Painting Vinyl Windows? Yes, It Can Be Done, And Here Is How

Vinyl windows offer homeowners an attractive, low-maintenance and affordable option when choosing new windows. They are available in a wide variety of shapes, sizes and pre-molded colors, and this makes them ideal for buying and installing the same day. Some people looking for a specific color may not always find their exact choice, though, and they would like to paint their windows. Despite rumors to the contrary, painting vinyl windows is a possibility. However, before you break out the brushes and paint, you should get more information and understand the drawbacks of painting vinyl windows and how to be successful if you decide to move forward. Here is what you should know:

Know the challenges associated with painting vinyl windows

Vinyl windows are manufactured from polyvinyl chloride (PVC), the same material you can find in plastic pipes. This material has a proven track record in a wide variety of applications, but here are some cautions you should understand when attempting to paint vinyl window frames:

  • Vinyl windows need a primer coat for good paint adherence

  • Some primers can damage or warp vinyl

  • Painting vinyl darker than its molded color can cause heat damage

With these things in mind, be sure you understand the particular challenges that come with painting vinyl windows. It can be done successfully, but it requires a willingness to do the job right if you want lasting results.
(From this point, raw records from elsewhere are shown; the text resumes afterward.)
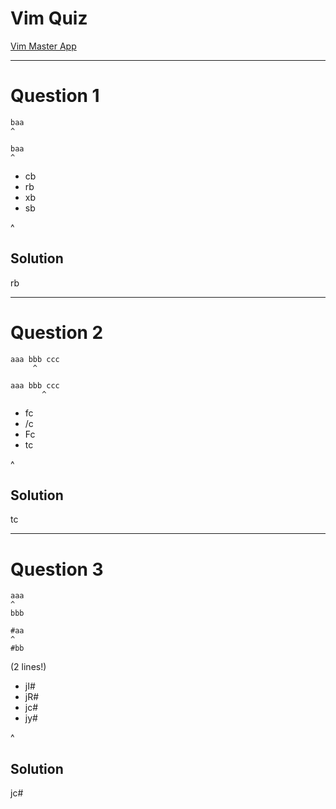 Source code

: # Vim Quiz

[Vim Master App](https://play.google.com/store/apps/details?id=develop.example.beta1139.vimmaster)

---

# Question 1

```
baa
^
```

```
baa
^
```

* cb
* rb
* xb
* sb

^
## Solution

rb

---

# Question 2

```
aaa bbb ccc
     ^
```

```
aaa bbb ccc
       ^
```

* fc
* /c<Enter>
* Fc
* tc

^
## Solution

tc

---

# Question 3


```
aaa
^
bbb
```

```
#aa
^
#bb
```

(2 lines!)

* <C-v>jI#<Esc>
* <C-v>jR#<Esc>
* <C-v>jc#<Esc>
* <C-v>jy#

^
## Solution

<C-v>jc#<Esc>

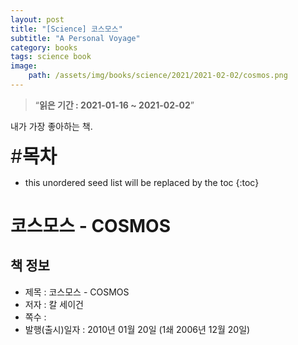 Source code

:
 ```yaml
---
layout: post
title: "[Science] 코스모스"
subtitle: "A Personal Voyage"
category: books
tags: science book
image:
    path: /assets/img/books/science/2021/2021-02-02/cosmos.png
---
```


> “**읽은 기간 : 2021-01-16 ~ 2021-02-02**”

내가 가장 좋아하는 책.

<span style="font-size:30px;">\#**목차**</span>
* this unordered seed list will be replaced by the toc
{:toc}

# 코스모스 - COSMOS

## 책 정보
- 제목 : 코스모스 - COSMOS
- 저자 : 칼 세이건
- 쪽수 :
- 발행(출시)일자 : 2010년 01월 20일 (1쇄 2006년 12월 20일) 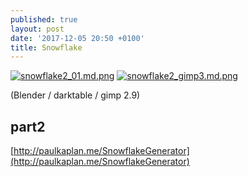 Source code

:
 ```yaml
---
published: true
layout: post
date: '2017-12-05 20:50 +0100'
title: Snowflake
---
```

[![snowflake2_01.md.png](https://cdn.scrot.moe/images/2017/12/06/snowflake2_01.md.png)](https://cdn.scrot.moe/images/2017/12/06/snowflake2_01.png)
[![snowflake2_gimp3.md.png](https://cdn.scrot.moe/images/2017/12/06/snowflake2_gimp3.md.png)](https://cdn.scrot.moe/images/2017/12/06/snowflake2_gimp3.png)

(Blender / darktable / gimp 2.9)

## part2

[http://paulkaplan.me/SnowflakeGenerator](http://paulkaplan.me/SnowflakeGenerator)

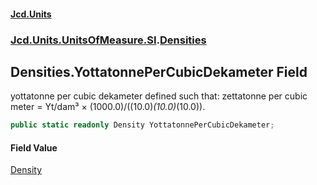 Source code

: #### [Jcd.Units](index 'index')
### [Jcd.Units.UnitsOfMeasure.SI](Jcd.Units.UnitsOfMeasure.SI 'Jcd.Units.UnitsOfMeasure.SI').[Densities](Densities 'Jcd.Units.UnitsOfMeasure.SI.Densities')

## Densities.YottatonnePerCubicDekameter Field

yottatonne per cubic dekameter defined such that: zettatonne per cubic meter = Yt/dam³ ×
(1000.0)/((10.0)*(10.0)*(10.0)).

```csharp
public static readonly Density YottatonnePerCubicDekameter;
```

#### Field Value
[Density](Density 'Jcd.Units.UnitTypes.Density') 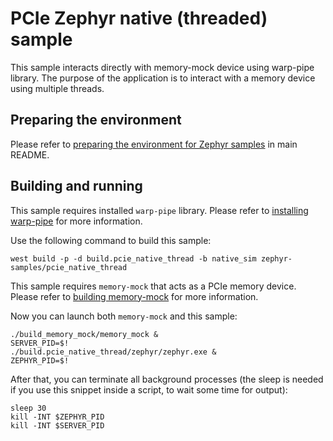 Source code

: # PCIe Zephyr native (threaded) sample

This sample interacts directly with memory-mock device using warp-pipe library.
The purpose of the application is to interact with a memory device using multiple threads.

## Preparing the environment

Please refer to [preparing the environment for Zephyr samples](../../README.md#preparing-the-environment-for-zephyr-samples) in main README.

## Building and running

This sample requires installed `warp-pipe` library.
Please refer to [installing warp-pipe](../../README.md#building-and-installing-warp-pipe) for more information.

Use the following command to build this sample:
<!-- name="pcie-native-thread-build" -->
```
west build -p -d build.pcie_native_thread -b native_sim zephyr-samples/pcie_native_thread
```

This sample requires `memory-mock` that acts as a PCIe memory device.
Please refer to [building memory-mock](../../README.md#building-memory-mock) for more information.

Now you can launch both `memory-mock` and this sample:
<!-- name="pcie-native-thread-run" -->
```
./build_memory_mock/memory_mock &
SERVER_PID=$!
./build.pcie_native_thread/zephyr/zephyr.exe &
ZEPHYR_PID=$!
```

After that, you can terminate all background processes (the sleep is needed if you use this snippet inside a script, to wait some time for output):
<!-- name="pcie-native-thread-teardown" -->
```
sleep 30
kill -INT $ZEPHYR_PID
kill -INT $SERVER_PID
```

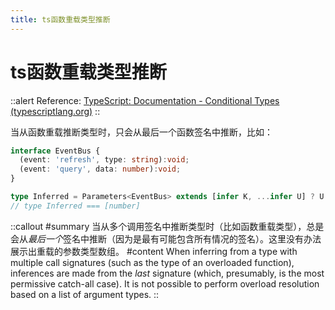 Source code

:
 ```yaml
---
title: ts函数重载类型推断
---
```


# ts函数重载类型推断

::alert
Reference: [TypeScript: Documentation - Conditional Types (typescriptlang.org)](https://www.typescriptlang.org/docs/handbook/2/conditional-types.html#inferring-within-conditional-types)
::

当从函数重载推断类型时，只会从最后一个函数签名中推断，比如：

```typescript
interface EventBus {
  (event: 'refresh', type: string):void;
  (event: 'query', data: number):void;
}

type Inferred = Parameters<EventBus> extends [infer K, ...infer U] ? U : never;
// type Inferred === [number]
```
::callout
#summary
当从多个调用签名中推断类型时（比如函数重载类型），总是会从*最后一个*签名中推断（因为是最有可能包含所有情况的签名）。这里没有办法展示出重载的参数类型数组。
#content
When inferring from a type with multiple call signatures (such as the type of an overloaded function), inferences are made from the *last* signature (which, presumably, is the most permissive catch-all case). It is not possible to perform overload resolution based on a list of argument types.
::
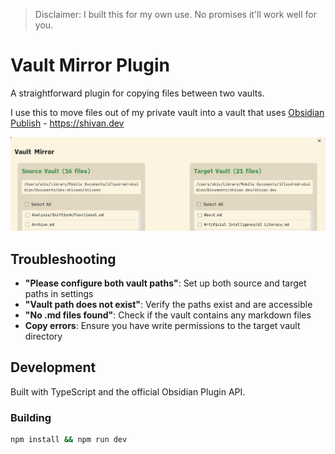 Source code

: > Disclaimer: I built this for my own use. No promises it'll work well for you.
> 
# Vault Mirror Plugin

A straightforward plugin for copying files between two vaults.

I use this to move files out of my private vault into a vault 
that uses [Obsidian Publish](https://obsidian.md/publish) - https://shivan.dev 

![example](/example/example.png)

## Troubleshooting

- **"Please configure both vault paths"**: Set up both source and target paths in settings
- **"Vault path does not exist"**: Verify the paths exist and are accessible
- **"No .md files found"**: Check if the vault contains any markdown files
- **Copy errors**: Ensure you have write permissions to the target vault directory

## Development

Built with TypeScript and the official Obsidian Plugin API.

### Building

```bash
npm install && npm run dev
```
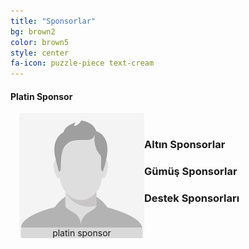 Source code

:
 ```yaml
---
title: "Sponsorlar"
bg: brown2
color: brown5
style: center
fa-icon: puzzle-piece text-cream
---
```


#### **Platin Sponsor**
<center>
<div style="text-align:center">
  <figure style="margin:0; margin-left:1em; margin-bottom:1em; padding:0; float:left; text-align:center; position:relative; background:#000">
    <img src="../img/empty_human.jpg" alt="" style="display:block; max-width:100%; margin:auto; padding:auto;"/>
    <figcaption style="position:absolute; left:0; bottom:0; width:100%; background: rgba(255,255,255,0.5);">platin sponsor<br>              </figcaption>
  </figure>
  </div>
 </center><br>

<h3>Altın Sponsorlar</h3>

<h3>Gümüş Sponsorlar<h3>

<h3>Destek Sponsorları<h3>




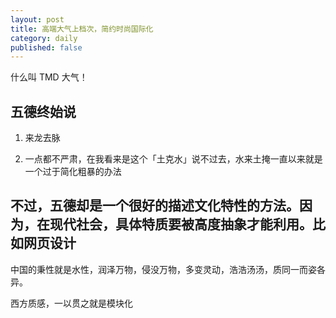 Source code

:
 ```yaml
---
layout: post
title: 高端大气上档次，简约时尚国际化
category: daily
published: false
---
```


什么叫 TMD 大气！

## 五德终始说
1. 来龙去脉

2. 一点都不严肃，在我看来是这个「土克水」说不过去，水来土掩一直以来就是一个过于简化粗暴的办法

## 不过，五德却是一个很好的描述文化特性的方法。因为，在现代社会，具体特质要被高度抽象才能利用。比如网页设计
中国的秉性就是水性，润泽万物，侵没万物，多变灵动，浩浩汤汤，质同一而姿各异。

西方质感，一以贯之就是模块化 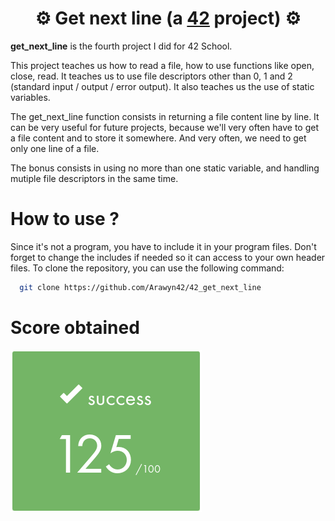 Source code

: # <div align="center">⚙️ Get next line (a [42](https://42perpignan.fr/) project) ⚙️</div>

**get_next_line** is the fourth project I did for 42 School.

This project teaches us how to read a file, how to use functions like open, close, read. It teaches us to use file descriptors other than 0, 1 and 2 (standard input / output / error output). It also teaches us the use of static variables.

The get_next_line function consists in returning a file content line by line. It can be very useful for future projects, because we'll very often have to get a file content and to store it somewhere. And very often, we need to get only one line of a file.

The bonus consists in using no more than one static variable, and handling mutiple file descriptors in the same time.

# How to use ?
Since it's not a program, you have to include it in your program files. Don't forget to change the includes if needed so it can access to your own header files.
To clone the repository, you can use the following command:
```bash
  git clone https://github.com/Arawyn42/42_get_next_line
```

# Score obtained
![125](Project_score.png)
Obtain the tools and materials needed for painting vinyl windows

  • Medium-grit sandpaper – the specific grit isn't important as long as the sandpaper doesn't take off too much material or make gouges and grooves in the vinyl.

  • Tack cloth – this is a "sticky" cloth used in woodworking to remove sanding dust.

  • Trisodium phosphate (TSP) cleaner – avoid substitute TSP and use the original formula for best results.

  • Foam paintbrushes – a variety of sizes from one-half inch and up will make the job easier.

  • Vinyl-safe primer – it's important that you choose a primer that will not react with the vinyl or your windows could sag or warp.

  • Vinyl-safe latex exterior paint – as with the primer, choose a paint that is safe for vinyl.

  • Spray UV-resistant clear coat finish – this will protect your paint from the sun and other harsh elements that can cause fading. Choose either a satin or glossy finish depending upon your preference.

  • Masking tape

  • Newspaper

  • Bucket

  • Sponge

  • Garden hose

Follow these directions for painting vinyl windows

  1. Sand the vinyl – use your sandpaper to lightly sand the vinyl surfaces. Try not to sand too much, and vary your sandpaper strokes to avoid making grooves in the vinyl.

  2. Remove the vinyl dust – with the tack cloth, wipe down the vinyl to remove all traces of sanding dust that may adhere to the vinyl. Carefully inspect the windows under a light to check for spots that may need additional sanding.

  3. Clean the windows –prepare your TSP solution following the manufacturer's directions and apply it to the windows with a sponge. Rinse the windows with a garden hose and allow them to air dry. Once the windows are dry, avoid touching the vinyl with your bare fingers to prevent transferring oils from your skin. Primer won't adhere well to a greasy surface.

  4. Tape off the glass areas – use the masking tape and newspaper to cover glass and exterior trim pieces. Leave only the areas exposed that need painting.

  5. Apply the primer – using a foam brush, lightly apply primer to the surface of the windows. Allow the primer to dry overnight, and apply one additional coat the next day. Priming is a key step in making this successful, so be sure the vinyl is well-covered before moving to painting.

  6. Paint the windows – after the primer has dried overnight the second time, apply a vinyl-safe exterior paint to the windows. Allow the paint to dry for two hours, and apply a second coat of paint. If necessary, apply a very light third coat to cover any areas that aren't well-covered.

  7. Clear coat the windows – once the final coat of paint has dried completely, make a few passes with a UV-resistant clear coat spray over the vinyl.

  8. Remove the tape and paper – after applying the clear coat layers, remove the masking tape and paper from the windows and scrape any paint or primer overruns from the glass with a razor blade.